> Exercise prompt: Print exactly the first lines of the records. Stop after the line containing "for the phenomenon", and leave every picture out.

Saved entries

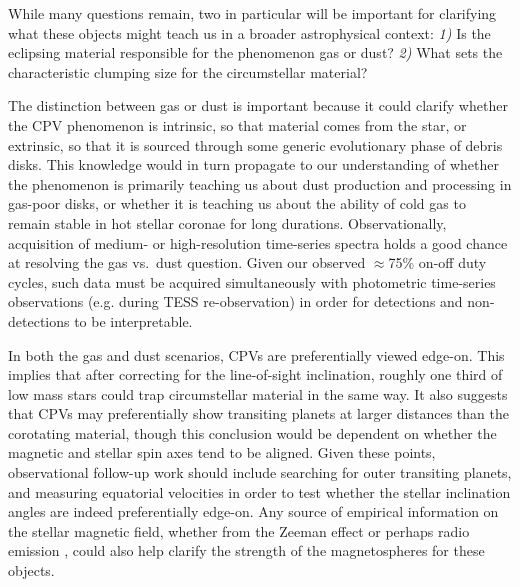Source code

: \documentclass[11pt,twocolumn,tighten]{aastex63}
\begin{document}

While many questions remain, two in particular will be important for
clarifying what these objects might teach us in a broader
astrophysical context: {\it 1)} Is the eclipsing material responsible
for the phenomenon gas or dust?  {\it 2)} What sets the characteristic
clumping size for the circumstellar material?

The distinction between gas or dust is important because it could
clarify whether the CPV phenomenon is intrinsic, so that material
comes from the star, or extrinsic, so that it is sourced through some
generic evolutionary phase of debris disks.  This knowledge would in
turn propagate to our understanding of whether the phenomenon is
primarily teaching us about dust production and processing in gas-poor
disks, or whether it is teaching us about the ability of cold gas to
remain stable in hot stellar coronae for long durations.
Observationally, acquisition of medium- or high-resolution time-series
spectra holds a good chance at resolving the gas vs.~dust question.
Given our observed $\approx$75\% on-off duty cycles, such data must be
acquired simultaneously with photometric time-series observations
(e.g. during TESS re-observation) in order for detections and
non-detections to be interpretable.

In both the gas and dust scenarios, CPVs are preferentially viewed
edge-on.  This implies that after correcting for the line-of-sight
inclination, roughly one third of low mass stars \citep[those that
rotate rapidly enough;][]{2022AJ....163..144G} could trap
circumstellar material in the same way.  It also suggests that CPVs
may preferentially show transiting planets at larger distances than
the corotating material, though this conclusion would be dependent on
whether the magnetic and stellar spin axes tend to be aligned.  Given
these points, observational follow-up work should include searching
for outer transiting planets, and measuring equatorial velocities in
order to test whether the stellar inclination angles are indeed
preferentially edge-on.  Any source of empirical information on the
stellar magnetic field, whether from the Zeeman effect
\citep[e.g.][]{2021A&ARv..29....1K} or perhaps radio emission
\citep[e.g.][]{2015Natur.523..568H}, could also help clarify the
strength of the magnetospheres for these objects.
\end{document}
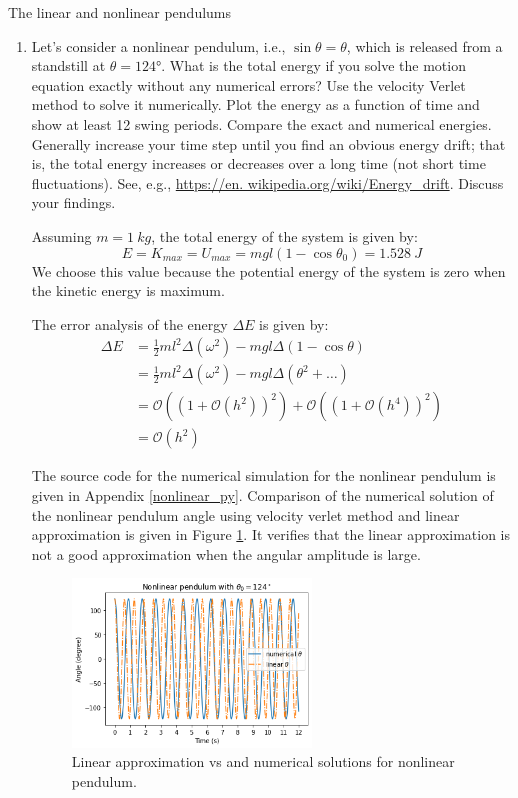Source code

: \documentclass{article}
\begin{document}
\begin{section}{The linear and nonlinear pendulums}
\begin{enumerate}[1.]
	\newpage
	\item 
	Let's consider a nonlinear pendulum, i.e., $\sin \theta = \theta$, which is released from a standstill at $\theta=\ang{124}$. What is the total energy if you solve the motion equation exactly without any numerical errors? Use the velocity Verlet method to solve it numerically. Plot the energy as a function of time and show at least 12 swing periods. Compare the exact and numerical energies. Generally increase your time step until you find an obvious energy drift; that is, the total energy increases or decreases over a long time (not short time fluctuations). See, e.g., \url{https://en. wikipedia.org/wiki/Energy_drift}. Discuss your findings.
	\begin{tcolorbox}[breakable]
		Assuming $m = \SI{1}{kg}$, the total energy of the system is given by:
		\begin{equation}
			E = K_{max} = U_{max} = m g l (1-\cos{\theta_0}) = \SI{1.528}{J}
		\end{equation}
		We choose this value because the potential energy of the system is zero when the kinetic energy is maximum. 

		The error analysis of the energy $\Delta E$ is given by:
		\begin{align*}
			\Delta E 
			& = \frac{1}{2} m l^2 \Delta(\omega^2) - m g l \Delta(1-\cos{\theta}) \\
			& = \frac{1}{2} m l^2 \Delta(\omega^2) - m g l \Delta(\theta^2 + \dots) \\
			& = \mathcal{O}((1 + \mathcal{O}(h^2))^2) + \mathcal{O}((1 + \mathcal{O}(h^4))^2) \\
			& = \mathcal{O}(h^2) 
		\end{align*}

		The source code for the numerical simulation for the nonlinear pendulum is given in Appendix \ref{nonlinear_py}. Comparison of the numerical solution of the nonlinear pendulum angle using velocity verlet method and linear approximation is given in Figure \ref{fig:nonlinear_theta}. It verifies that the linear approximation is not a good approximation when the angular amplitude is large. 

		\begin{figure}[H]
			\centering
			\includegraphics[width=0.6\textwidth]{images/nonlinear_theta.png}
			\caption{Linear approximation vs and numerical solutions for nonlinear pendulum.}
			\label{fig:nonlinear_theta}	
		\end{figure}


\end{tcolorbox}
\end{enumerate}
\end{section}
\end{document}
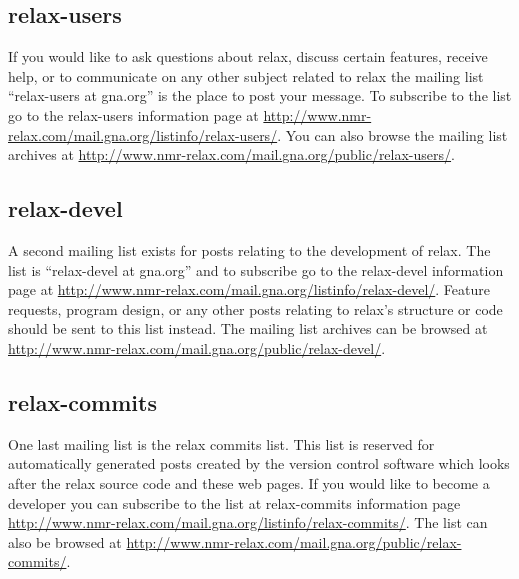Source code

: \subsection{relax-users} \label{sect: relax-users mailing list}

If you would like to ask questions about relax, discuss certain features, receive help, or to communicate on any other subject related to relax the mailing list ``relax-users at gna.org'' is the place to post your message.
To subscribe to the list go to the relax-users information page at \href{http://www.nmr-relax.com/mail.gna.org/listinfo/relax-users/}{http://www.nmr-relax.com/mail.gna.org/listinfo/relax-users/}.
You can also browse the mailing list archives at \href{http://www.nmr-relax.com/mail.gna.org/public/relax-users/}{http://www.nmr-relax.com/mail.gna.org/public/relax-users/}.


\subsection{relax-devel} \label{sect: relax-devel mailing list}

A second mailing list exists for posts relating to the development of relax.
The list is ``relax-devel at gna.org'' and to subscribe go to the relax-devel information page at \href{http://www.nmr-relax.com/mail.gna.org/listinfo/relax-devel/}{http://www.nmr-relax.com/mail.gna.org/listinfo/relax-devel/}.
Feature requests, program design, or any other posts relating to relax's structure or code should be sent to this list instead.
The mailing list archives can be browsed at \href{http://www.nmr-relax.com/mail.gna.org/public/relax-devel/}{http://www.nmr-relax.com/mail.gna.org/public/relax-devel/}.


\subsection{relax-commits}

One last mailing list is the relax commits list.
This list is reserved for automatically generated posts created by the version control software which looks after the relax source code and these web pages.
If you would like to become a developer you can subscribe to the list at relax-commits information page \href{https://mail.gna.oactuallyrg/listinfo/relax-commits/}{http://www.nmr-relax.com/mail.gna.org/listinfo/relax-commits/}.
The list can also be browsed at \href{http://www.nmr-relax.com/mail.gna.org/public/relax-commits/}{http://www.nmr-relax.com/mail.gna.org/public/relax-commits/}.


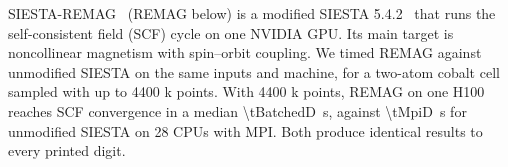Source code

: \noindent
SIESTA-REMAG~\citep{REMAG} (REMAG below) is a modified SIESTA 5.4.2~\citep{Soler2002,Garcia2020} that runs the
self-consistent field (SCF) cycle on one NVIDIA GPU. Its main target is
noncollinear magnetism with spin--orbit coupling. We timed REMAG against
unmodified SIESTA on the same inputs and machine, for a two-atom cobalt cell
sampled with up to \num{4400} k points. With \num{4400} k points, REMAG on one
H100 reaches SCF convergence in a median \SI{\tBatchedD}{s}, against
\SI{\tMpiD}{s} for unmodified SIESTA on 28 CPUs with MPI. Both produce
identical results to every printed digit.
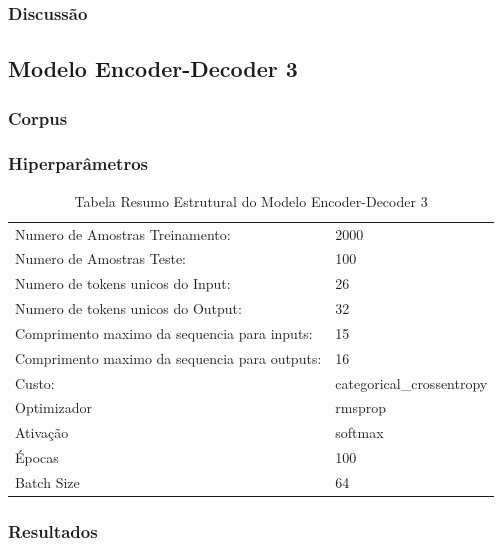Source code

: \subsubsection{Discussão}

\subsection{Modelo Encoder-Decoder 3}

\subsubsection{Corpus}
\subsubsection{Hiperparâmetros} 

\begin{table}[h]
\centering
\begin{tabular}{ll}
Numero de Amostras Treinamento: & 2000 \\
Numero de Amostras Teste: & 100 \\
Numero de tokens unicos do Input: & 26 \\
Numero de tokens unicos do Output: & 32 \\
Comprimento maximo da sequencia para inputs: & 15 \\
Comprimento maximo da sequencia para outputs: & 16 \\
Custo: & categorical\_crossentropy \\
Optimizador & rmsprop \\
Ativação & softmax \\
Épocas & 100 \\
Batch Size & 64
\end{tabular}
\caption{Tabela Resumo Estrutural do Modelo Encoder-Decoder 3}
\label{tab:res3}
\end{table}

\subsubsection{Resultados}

> Written response:
Source code

: \documentclass[11pt,twocolumn,tighten]{aastex63}
\begin{document}

While many questions remain, two in particular will be important for
clarifying what these objects might teach us in a broader
astrophysical context: {\it 1)} Is the eclipsing material responsible
for the phenomenon gas or dust?  {\it 2)} What sets the characteristic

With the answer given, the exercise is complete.